Try it ▸
All lines from the first one in the listing below to the one holding "Do a fresh installation", inclusive, are to be copied exactly.

*****

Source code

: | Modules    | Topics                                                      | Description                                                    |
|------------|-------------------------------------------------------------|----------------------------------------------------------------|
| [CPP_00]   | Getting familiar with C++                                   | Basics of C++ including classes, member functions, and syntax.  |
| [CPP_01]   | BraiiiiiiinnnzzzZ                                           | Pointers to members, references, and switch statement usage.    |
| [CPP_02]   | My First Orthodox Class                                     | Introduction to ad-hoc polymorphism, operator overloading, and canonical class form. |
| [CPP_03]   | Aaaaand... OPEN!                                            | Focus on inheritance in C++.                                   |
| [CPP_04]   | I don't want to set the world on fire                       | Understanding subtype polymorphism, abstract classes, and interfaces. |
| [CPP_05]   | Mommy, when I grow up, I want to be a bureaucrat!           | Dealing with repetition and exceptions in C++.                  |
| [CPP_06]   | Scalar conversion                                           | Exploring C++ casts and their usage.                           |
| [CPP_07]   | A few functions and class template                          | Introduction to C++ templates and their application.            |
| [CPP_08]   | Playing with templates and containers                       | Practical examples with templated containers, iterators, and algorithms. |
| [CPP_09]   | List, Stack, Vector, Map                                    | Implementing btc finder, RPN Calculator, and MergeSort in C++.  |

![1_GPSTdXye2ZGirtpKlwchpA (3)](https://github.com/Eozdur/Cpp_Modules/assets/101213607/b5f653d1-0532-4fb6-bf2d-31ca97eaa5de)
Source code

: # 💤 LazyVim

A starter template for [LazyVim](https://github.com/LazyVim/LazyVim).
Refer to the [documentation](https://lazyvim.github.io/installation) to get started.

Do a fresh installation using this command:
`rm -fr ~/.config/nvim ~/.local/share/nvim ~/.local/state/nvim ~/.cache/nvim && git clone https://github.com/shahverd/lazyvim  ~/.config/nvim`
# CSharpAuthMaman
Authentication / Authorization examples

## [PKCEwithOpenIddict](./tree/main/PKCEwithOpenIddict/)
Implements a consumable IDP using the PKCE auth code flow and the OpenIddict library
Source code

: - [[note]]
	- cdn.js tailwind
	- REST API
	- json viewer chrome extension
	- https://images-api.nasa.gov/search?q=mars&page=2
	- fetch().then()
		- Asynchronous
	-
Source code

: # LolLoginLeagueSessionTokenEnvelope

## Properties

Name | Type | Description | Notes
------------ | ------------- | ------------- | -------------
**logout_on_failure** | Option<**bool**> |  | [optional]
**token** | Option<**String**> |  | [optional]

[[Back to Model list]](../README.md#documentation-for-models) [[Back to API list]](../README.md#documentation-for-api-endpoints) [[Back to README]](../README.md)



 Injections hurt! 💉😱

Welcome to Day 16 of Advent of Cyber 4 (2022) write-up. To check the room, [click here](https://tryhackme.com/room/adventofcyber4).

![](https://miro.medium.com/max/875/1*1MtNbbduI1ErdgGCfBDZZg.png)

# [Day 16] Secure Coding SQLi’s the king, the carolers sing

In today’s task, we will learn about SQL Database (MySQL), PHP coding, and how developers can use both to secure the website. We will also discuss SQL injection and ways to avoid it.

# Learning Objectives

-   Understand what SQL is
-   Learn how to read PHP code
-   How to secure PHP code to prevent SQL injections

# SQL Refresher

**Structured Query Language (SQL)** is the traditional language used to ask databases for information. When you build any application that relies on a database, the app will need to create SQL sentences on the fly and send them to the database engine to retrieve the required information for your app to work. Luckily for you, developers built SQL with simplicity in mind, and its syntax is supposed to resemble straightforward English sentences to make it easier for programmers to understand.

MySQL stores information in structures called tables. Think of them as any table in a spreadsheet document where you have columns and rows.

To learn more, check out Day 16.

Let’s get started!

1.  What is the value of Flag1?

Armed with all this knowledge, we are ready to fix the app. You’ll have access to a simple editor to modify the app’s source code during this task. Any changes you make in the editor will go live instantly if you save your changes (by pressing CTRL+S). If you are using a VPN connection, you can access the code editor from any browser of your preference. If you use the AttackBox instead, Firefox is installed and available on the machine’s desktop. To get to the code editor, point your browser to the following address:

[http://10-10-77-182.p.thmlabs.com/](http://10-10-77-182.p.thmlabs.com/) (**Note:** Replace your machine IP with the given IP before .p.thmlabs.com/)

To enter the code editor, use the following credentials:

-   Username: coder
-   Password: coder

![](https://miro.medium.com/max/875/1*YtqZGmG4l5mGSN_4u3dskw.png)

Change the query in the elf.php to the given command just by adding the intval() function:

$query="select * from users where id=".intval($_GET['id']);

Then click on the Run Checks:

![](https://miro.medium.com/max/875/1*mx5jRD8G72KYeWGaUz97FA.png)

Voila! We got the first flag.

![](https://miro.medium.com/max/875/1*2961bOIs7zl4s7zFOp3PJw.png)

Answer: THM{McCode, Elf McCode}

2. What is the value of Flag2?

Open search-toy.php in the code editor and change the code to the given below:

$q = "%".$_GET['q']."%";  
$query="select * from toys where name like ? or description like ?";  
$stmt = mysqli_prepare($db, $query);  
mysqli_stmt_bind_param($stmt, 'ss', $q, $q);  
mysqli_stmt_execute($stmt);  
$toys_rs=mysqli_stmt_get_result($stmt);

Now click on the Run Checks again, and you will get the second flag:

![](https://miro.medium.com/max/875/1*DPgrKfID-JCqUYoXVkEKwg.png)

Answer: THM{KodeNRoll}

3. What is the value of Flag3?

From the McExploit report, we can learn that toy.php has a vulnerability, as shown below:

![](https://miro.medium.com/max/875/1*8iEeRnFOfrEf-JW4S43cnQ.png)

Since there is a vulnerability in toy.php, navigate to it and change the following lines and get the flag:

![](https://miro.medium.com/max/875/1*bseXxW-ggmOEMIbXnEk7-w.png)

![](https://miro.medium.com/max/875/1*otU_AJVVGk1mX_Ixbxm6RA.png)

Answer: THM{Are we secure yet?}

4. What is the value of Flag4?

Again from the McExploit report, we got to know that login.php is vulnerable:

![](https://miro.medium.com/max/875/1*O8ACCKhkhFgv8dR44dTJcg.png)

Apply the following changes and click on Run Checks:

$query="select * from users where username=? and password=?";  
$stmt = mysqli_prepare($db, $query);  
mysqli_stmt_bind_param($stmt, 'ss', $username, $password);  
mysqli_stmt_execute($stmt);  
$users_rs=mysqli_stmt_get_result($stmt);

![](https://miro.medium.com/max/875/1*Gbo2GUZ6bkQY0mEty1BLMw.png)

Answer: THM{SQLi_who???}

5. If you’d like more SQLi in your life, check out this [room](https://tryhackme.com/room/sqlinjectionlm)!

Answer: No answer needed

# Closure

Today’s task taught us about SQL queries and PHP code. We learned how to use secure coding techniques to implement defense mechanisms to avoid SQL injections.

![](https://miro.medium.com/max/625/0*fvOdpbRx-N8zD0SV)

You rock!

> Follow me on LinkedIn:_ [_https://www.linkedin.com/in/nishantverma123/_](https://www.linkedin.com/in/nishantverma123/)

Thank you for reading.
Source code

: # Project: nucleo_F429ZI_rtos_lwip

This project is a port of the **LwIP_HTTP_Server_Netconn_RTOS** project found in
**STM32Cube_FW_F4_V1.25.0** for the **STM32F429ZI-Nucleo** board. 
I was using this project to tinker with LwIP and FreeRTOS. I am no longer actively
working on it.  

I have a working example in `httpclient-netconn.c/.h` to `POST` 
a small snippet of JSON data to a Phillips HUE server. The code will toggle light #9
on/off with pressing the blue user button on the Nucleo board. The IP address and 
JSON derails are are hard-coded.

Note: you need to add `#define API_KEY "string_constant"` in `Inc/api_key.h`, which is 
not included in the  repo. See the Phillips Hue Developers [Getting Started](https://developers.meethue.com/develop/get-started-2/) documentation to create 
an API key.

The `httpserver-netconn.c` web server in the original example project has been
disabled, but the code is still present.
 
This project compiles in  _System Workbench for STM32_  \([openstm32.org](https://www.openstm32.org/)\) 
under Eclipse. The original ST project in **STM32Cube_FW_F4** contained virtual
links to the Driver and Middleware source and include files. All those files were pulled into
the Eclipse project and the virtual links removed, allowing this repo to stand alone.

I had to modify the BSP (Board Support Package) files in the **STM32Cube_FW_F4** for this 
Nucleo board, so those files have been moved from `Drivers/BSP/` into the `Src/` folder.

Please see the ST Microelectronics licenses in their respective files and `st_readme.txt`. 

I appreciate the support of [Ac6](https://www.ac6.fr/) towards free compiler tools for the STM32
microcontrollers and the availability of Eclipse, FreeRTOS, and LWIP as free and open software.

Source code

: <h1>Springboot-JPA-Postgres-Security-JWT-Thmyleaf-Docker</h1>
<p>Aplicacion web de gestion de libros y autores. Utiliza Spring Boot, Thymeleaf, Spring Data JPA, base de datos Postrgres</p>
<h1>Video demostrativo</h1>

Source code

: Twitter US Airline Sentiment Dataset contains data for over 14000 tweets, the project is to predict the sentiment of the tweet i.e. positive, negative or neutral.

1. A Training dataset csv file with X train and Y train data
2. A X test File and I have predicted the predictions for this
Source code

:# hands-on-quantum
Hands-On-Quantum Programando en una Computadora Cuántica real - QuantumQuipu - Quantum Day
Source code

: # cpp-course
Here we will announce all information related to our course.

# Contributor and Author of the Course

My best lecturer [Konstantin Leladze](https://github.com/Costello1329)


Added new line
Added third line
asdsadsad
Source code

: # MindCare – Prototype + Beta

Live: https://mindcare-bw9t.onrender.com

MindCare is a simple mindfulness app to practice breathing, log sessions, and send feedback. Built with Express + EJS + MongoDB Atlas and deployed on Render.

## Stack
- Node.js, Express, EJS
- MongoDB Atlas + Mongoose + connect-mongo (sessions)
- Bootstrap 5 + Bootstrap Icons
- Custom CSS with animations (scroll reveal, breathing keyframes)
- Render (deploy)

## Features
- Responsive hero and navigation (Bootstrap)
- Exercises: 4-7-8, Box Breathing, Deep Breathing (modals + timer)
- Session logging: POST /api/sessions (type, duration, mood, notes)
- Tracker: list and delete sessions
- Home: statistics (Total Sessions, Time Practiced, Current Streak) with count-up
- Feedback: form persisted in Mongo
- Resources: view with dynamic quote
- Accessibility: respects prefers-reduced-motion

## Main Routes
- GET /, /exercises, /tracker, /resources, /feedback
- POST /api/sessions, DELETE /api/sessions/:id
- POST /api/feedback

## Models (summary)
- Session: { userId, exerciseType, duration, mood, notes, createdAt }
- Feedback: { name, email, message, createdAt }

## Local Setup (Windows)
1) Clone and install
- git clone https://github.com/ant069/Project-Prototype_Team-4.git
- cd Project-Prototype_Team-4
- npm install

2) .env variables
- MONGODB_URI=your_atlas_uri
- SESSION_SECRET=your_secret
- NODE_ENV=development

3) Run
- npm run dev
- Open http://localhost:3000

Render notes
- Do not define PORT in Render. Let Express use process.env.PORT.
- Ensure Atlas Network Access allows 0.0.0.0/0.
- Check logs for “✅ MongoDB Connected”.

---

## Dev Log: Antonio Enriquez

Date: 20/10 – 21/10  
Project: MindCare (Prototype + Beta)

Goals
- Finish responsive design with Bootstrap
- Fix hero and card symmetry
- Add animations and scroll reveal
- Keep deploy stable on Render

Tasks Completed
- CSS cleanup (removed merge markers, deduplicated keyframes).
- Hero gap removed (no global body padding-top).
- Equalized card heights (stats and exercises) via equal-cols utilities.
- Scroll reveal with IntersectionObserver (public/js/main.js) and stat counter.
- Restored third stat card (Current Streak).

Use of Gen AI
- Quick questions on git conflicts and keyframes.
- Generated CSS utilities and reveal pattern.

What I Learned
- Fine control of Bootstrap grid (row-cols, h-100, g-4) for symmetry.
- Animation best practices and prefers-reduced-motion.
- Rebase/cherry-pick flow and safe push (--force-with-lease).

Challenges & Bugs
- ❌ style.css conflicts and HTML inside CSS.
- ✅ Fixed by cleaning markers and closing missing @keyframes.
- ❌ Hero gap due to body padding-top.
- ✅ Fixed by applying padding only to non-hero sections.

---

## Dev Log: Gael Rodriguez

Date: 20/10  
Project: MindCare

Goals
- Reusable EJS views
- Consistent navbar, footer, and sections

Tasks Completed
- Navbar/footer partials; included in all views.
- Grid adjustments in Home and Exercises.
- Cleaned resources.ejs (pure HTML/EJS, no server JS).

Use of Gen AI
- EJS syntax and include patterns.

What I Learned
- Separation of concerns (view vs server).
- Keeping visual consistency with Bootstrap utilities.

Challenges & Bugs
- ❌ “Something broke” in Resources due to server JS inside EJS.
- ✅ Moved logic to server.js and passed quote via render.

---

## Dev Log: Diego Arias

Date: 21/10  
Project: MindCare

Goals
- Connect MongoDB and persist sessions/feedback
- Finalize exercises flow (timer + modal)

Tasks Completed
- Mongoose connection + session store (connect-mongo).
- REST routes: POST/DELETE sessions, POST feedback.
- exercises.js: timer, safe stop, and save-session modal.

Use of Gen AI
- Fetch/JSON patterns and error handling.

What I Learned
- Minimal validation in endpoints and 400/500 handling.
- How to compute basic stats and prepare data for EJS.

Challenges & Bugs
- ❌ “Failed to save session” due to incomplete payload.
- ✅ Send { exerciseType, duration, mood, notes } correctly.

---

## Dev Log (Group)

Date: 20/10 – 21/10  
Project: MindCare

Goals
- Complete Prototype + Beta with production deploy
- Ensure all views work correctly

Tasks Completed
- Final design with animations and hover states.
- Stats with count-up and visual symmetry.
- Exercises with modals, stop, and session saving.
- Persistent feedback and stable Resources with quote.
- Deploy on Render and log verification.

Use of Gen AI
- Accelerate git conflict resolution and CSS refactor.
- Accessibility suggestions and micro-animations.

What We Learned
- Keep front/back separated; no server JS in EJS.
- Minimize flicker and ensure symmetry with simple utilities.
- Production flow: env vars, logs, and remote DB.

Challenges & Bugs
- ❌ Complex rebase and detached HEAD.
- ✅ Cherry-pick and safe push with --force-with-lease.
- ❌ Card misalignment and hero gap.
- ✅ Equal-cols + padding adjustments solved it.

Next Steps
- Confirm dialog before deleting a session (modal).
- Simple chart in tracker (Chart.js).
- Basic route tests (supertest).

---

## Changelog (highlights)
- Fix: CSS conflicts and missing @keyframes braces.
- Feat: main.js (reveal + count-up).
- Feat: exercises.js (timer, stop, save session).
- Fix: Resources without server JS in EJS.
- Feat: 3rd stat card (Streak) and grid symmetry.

*****

Exercise output ▸
Source code

: | Modules    | Topics                                                      | Description                                                    |
|------------|-------------------------------------------------------------|----------------------------------------------------------------|
| [CPP_00]   | Getting familiar with C++                                   | Basics of C++ including classes, member functions, and syntax.  |
| [CPP_01]   | BraiiiiiiinnnzzzZ                                           | Pointers to members, references, and switch statement usage.    |
| [CPP_02]   | My First Orthodox Class                                     | Introduction to ad-hoc polymorphism, operator overloading, and canonical class form. |
| [CPP_03]   | Aaaaand... OPEN!                                            | Focus on inheritance in C++.                                   |
| [CPP_04]   | I don't want to set the world on fire                       | Understanding subtype polymorphism, abstract classes, and interfaces. |
| [CPP_05]   | Mommy, when I grow up, I want to be a bureaucrat!           | Dealing with repetition and exceptions in C++.                  |
| [CPP_06]   | Scalar conversion                                           | Exploring C++ casts and their usage.                           |
| [CPP_07]   | A few functions and class template                          | Introduction to C++ templates and their application.            |
| [CPP_08]   | Playing with templates and containers                       | Practical examples with templated containers, iterators, and algorithms. |
| [CPP_09]   | List, Stack, Vector, Map                                    | Implementing btc finder, RPN Calculator, and MergeSort in C++.  |

![1_GPSTdXye2ZGirtpKlwchpA (3)](https://github.com/Eozdur/Cpp_Modules/assets/101213607/b5f653d1-0532-4fb6-bf2d-31ca97eaa5de)
Source code

: # 💤 LazyVim

A starter template for [LazyVim](https://github.com/LazyVim/LazyVim).
Refer to the [documentation](https://lazyvim.github.io/installation) to get started.

Do a fresh installation using this command:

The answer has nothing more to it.